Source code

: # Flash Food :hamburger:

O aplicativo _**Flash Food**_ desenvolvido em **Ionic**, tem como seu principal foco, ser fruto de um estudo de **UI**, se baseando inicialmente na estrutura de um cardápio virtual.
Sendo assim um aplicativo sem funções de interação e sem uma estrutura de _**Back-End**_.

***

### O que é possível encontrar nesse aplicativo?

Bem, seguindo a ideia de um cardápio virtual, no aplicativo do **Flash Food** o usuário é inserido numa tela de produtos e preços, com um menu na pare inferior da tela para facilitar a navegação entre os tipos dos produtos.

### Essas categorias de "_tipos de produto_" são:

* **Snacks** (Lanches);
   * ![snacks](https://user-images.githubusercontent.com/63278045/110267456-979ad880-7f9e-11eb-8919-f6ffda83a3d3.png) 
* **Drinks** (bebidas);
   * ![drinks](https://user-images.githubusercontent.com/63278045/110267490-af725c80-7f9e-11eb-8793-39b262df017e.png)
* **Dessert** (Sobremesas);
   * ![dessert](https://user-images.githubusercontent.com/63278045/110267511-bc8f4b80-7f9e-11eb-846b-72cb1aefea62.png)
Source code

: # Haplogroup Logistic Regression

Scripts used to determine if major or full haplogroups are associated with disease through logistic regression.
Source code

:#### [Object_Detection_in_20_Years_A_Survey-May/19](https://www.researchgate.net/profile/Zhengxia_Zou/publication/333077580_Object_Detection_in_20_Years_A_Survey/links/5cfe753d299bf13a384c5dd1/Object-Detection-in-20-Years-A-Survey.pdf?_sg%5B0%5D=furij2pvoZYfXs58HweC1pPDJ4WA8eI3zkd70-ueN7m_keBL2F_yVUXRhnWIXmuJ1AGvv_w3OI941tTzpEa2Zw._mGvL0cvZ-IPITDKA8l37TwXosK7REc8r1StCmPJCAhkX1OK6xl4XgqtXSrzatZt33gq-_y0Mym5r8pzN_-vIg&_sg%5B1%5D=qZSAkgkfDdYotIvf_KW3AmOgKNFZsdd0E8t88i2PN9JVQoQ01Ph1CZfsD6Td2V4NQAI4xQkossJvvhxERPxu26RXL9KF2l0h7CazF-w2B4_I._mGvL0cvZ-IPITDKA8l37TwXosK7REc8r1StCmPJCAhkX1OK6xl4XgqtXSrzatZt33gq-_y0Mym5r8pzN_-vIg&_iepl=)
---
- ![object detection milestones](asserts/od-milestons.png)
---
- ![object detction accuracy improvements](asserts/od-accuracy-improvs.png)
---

######

Give back the complete data, each line unchanged.

__EXPECTED ANSWER__.
Source code

: # Flash Food :hamburger:

O aplicativo _**Flash Food**_ desenvolvido em **Ionic**, tem como seu principal foco, ser fruto de um estudo de **UI**, se baseando inicialmente na estrutura de um cardápio virtual.
Sendo assim um aplicativo sem funções de interação e sem uma estrutura de _**Back-End**_.

***

### O que é possível encontrar nesse aplicativo?

Bem, seguindo a ideia de um cardápio virtual, no aplicativo do **Flash Food** o usuário é inserido numa tela de produtos e preços, com um menu na pare inferior da tela para facilitar a navegação entre os tipos dos produtos.

### Essas categorias de "_tipos de produto_" são:

* **Snacks** (Lanches);
   * ![snacks](https://user-images.githubusercontent.com/63278045/110267456-979ad880-7f9e-11eb-8919-f6ffda83a3d3.png) 
* **Drinks** (bebidas);
   * ![drinks](https://user-images.githubusercontent.com/63278045/110267490-af725c80-7f9e-11eb-8793-39b262df017e.png)
* **Dessert** (Sobremesas);
   * ![dessert](https://user-images.githubusercontent.com/63278045/110267511-bc8f4b80-7f9e-11eb-846b-72cb1aefea62.png)
Source code

: # Haplogroup Logistic Regression

Scripts used to determine if major or full haplogroups are associated with disease through logistic regression.
Source code

:#### [Object_Detection_in_20_Years_A_Survey-May/19](https://www.researchgate.net/profile/Zhengxia_Zou/publication/333077580_Object_Detection_in_20_Years_A_Survey/links/5cfe753d299bf13a384c5dd1/Object-Detection-in-20-Years-A-Survey.pdf?_sg%5B0%5D=furij2pvoZYfXs58HweC1pPDJ4WA8eI3zkd70-ueN7m_keBL2F_yVUXRhnWIXmuJ1AGvv_w3OI941tTzpEa2Zw._mGvL0cvZ-IPITDKA8l37TwXosK7REc8r1StCmPJCAhkX1OK6xl4XgqtXSrzatZt33gq-_y0Mym5r8pzN_-vIg&_sg%5B1%5D=qZSAkgkfDdYotIvf_KW3AmOgKNFZsdd0E8t88i2PN9JVQoQ01Ph1CZfsD6Td2V4NQAI4xQkossJvvhxERPxu26RXL9KF2l0h7CazF-w2B4_I._mGvL0cvZ-IPITDKA8l37TwXosK7REc8r1StCmPJCAhkX1OK6xl4XgqtXSrzatZt33gq-_y0Mym5r8pzN_-vIg&_iepl=)
---
- ![object detection milestones](asserts/od-milestons.png)
---
- ![object detction accuracy improvements](asserts/od-accuracy-improvs.png)
---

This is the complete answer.